← Culture & Heritage

The Court

Archaeology

This unusual site, known as The Court, is seen to best effect on the Ordnance Survey 1:2500 large scale mapping published in 1870.  This shows a rectilinear enclosure occupying the north and west half of OS Field no. 1107, bounded by a wide ditch to the south, east and north.  To the west and north-west, the site is defined by the field boundary and a small stream or drainage channel which follows the line of the hedge.  The enclosed area measured about 100 by 110m, with a small, rectilinear extension about 20 by 30 m in the south-west corner.  Near the south side of the enclosure, the OS also depicts a square-topped mound about 20 m across. 

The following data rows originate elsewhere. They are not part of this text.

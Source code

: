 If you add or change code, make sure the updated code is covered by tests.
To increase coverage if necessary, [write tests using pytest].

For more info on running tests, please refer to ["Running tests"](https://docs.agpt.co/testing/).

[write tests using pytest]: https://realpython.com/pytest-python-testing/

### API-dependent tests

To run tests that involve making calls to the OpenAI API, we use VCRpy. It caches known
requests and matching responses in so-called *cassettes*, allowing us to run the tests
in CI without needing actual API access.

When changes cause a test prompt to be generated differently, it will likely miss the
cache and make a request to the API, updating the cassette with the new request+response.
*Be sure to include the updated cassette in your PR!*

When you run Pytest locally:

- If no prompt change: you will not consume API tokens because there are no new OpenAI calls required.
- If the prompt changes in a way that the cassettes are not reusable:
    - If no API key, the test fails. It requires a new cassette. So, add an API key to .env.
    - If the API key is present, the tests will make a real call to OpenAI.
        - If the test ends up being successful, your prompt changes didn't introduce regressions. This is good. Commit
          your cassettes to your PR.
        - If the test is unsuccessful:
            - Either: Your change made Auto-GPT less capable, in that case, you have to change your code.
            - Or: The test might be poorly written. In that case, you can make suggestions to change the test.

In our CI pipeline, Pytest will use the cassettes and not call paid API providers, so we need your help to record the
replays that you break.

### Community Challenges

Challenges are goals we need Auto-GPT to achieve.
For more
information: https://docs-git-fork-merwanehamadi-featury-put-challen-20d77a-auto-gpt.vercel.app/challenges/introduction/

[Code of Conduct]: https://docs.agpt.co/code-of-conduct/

By the middle of the 20th century it was noted that the mound was reduced and stood around 1 m high, whilst the ditches, although in some places 10 to 15 m wide, were by then quite shallow.  All features are now substantially ploughed down and best seen on aerial photographs or LiDAR.


The OS names the site 'The Court' using the standard pre-Norman antiquities script, though no dating evidence or artefacts are known.  A visit to the site in the mid 20th century observed stones in the area east of the mound but these were considered to be part of a modern structure.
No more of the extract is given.